Source data
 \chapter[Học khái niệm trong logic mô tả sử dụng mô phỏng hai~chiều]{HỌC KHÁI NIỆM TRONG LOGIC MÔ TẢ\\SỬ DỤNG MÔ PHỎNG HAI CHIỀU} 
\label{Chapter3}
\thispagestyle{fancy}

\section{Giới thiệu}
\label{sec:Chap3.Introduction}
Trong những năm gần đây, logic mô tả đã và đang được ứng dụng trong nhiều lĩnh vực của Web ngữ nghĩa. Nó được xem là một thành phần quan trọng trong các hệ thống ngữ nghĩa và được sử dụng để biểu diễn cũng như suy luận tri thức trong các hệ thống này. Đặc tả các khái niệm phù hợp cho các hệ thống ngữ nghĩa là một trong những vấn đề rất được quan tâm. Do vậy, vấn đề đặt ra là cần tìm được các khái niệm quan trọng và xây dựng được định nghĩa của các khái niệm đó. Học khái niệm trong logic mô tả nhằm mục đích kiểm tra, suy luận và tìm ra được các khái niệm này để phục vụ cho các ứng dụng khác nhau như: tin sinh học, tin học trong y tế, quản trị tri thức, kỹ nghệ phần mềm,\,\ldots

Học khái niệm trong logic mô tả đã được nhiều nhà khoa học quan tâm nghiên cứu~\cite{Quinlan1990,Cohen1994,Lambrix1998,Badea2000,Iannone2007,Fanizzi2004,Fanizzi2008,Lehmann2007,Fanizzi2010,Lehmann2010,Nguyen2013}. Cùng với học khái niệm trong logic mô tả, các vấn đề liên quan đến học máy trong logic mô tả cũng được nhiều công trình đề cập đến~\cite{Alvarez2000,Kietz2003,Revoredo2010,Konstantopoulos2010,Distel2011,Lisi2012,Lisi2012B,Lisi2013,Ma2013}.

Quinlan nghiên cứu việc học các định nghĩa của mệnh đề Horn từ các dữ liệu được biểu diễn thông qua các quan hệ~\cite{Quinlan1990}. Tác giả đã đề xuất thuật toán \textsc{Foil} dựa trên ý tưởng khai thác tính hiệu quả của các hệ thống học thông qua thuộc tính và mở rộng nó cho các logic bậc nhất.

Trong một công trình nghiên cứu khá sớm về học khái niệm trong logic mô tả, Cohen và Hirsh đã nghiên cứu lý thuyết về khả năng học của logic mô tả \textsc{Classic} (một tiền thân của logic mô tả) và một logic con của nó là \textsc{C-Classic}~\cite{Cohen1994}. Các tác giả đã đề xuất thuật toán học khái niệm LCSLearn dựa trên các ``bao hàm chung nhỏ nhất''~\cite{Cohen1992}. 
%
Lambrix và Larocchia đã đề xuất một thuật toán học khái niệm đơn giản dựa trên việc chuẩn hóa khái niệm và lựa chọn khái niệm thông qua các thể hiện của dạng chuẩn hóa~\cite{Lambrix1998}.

◆ **REQUIREMENT**: Only the number is wanted: count the lines of the records that hold the word "label".

◆ **RESPONSE TO THIS TASK**: 2